Collected data entries:
+++

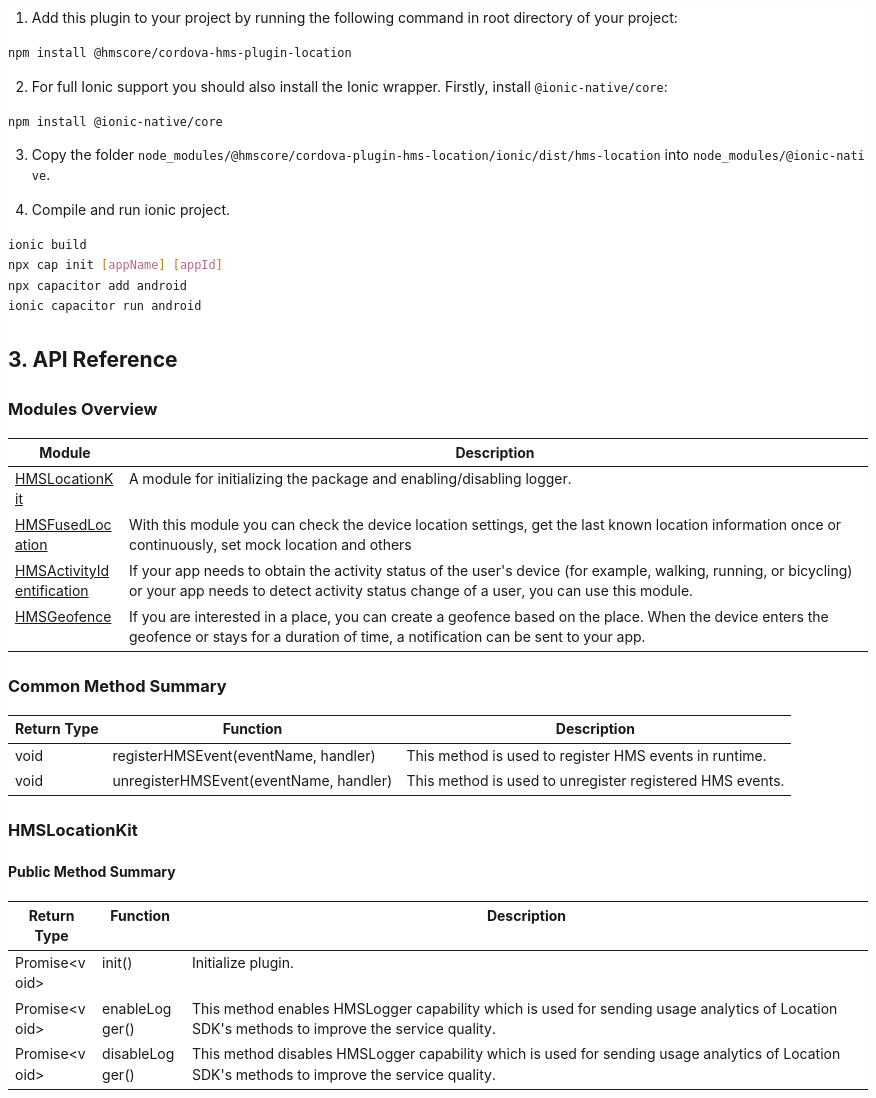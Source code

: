 1. Add this plugin to your project by running the following command in root directory of your project:

```bash
npm install @hmscore/cordova-hms-plugin-location
```

2. For full Ionic support you should also install the Ionic wrapper. Firstly, install `@ionic-native/core`:

```bash
npm install @ionic-native/core
```

3. Copy the folder `node_modules/@hmscore/cordova-plugin-hms-location/ionic/dist/hms-location` into `node_modules/@ionic-native`.

4. Compile and run ionic project.

```bash
ionic build
npx cap init [appName] [appId]
npx capacitor add android
ionic capacitor run android
```

## 3. API Reference

### Modules Overview

| Module                                                  | Description                                                                                                                                                                                               |
| ------------------------------------------------------- | --------------------------------------------------------------------------------------------------------------------------------------------------------------------------------------------------------- |
| [HMSLocationKit](#hmslocationkit)                       | A module for initializing the package and enabling/disabling logger.                                                                                                                                      |
| [HMSFusedLocation](#hmsfusedlocation)                   | With this module you can check the device location settings, get the last known location information once or continuously, set mock location and others                                                   |
| [HMSActivityIdentification](#hmsactivityidentification) | If your app needs to obtain the activity status of the user's device (for example, walking, running, or bicycling) or your app needs to detect activity status change of a user, you can use this module. |
| [HMSGeofence](#hmsgeofence)                             | If you are interested in a place, you can create a geofence based on the place. When the device enters the geofence or stays for a duration of time, a notification can be sent to your app.              |

### Common Method Summary

| Return Type | Function                               | Description                                              |
| ----------- | -------------------------------------- | -------------------------------------------------------- |
| void        | registerHMSEvent(eventName, handler)   | This method is used to register HMS events in runtime.   |
| void        | unregisterHMSEvent(eventName, handler) | This method is used to unregister registered HMS events. |

### HMSLocationKit

#### Public Method Summary

| Return Type     | Function        | Description                                                                                                                                   |
| --------------- | --------------- | --------------------------------------------------------------------------------------------------------------------------------------------- |
| Promise\<void\> | init()          | Initialize plugin.                                                                                                                            |
| Promise\<void\> | enableLogger()  | This method enables HMSLogger capability which is used for sending usage analytics of Location SDK's methods to improve the service quality.  |
| Promise\<void\> | disableLogger() | This method disables HMSLogger capability which is used for sending usage analytics of Location SDK's methods to improve the service quality. |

+++

* [Exercise directions] Determine how many lines of the entries hold "service", and reply with that number only.

* [Response box] 2